前編記事:<伝説のマトリ「麻薬取締官」が明かす、密売所の潜入捜査で“同業者”に間違えられ「おんどれ、どこのモンじゃコラッ!」>
ハワイでロケット砲を入手しようとする
変わって1980年代は山口組にとって激動の時代だった。
1981年には田岡一雄組長が亡くなり、4ヵ月後には山口組から絶縁処分を受けていた元若頭補佐の菅谷政雄(ボンノ)、さらには四代目襲名を有力視されていた山本健一若頭も死去。1984年には竹中正久が山口組四代目を受諾。これに異議を唱えた反対派が一和会を結成し、山一抗争が勃発する。翌年には四代目となった竹中組長が一和会に狙撃され、死亡する。その搬送現場に遭遇したことはすでに述べた。この事件をきっかけに抗争はさらに激化の一途を辿る。日本のヤクザ史において史上最悪と言われた抗争の事件数は317件を数え、死者数は29人。負傷者は警察官や一般人を含めれば70人にものぼった。

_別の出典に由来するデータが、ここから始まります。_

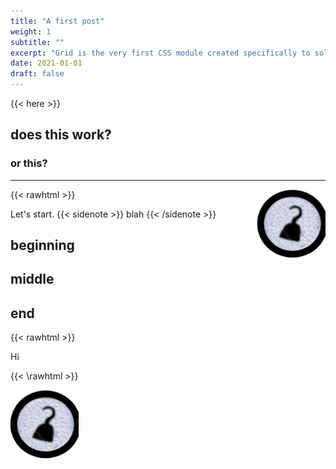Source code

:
 ```yaml
---
title: "A first post"
weight: 1
subtitle: ""
excerpt: "Grid is the very first CSS module created specifically to solve the layout problems we’ve all been hacking our way around for as long as we’ve been making websites."
date: 2021-01-01
draft: false
---
```


{{< here >}}


## does this work?

### or this?

---
{{< rawhtml >}}
 <img style="float: right;" class="alignright" src="/images/hook.png">
 

  
 
Let's start.
 {{< sidenote >}}
  blah
{{< /sidenote >}}
## beginning


## middle

 
## end
{{< rawhtml >}}
<aside class="page-sidebar" role="complementary">
                         
 


 Hi
</aside>
{{< \rawhtml >}}


![your_img](/images/hook.png#floatright)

竹中組長が射殺された1985年には実弟の竹中正ら山口組幹部が一和会への報復のためにロケット砲や機関銃の密輸を計画。麻薬不正取引なども含めた容疑でDEAに逮捕される「山口組ハワイ事件」が発生する。抗争の火は海を渡り、アメリカにまで波及したのである。
DEAはアメリカ麻薬取締局の通称で、正式名称はDrug Enforcement Administration。日本で言う麻薬取締部と規模こそ親子以上の差はあるものの似通った組織と言っていい。DEAは世界60ヵ国で絶えず情報収集を行い、大型の国際薬物犯罪組織に対しては5年、10年というスパンをかけて捜査にあたっている。情報の漏洩を防ぐため、徹底的な秘密主義で動くのもDEAの特徴の一つだ。
かねてからマトリはDEAやNCIS(Naval Criminal Investigative Service=米海軍犯罪捜査局)等の海外捜査機関と密に連携を取り、麻薬捜査に力を注いでいた。私自身もDEAやNCISで長期にわたって学び、本部やアカデミーで訓練を受けていた。
一方で、海外の捜査機関は日本のヤクザに強い関心を持つようになっており、私もよく各国の捜査官たちへの説明に追われた。麻薬の情報交換をする際も常に彼らの頭の片隅にあるのはヤクザという存在だった。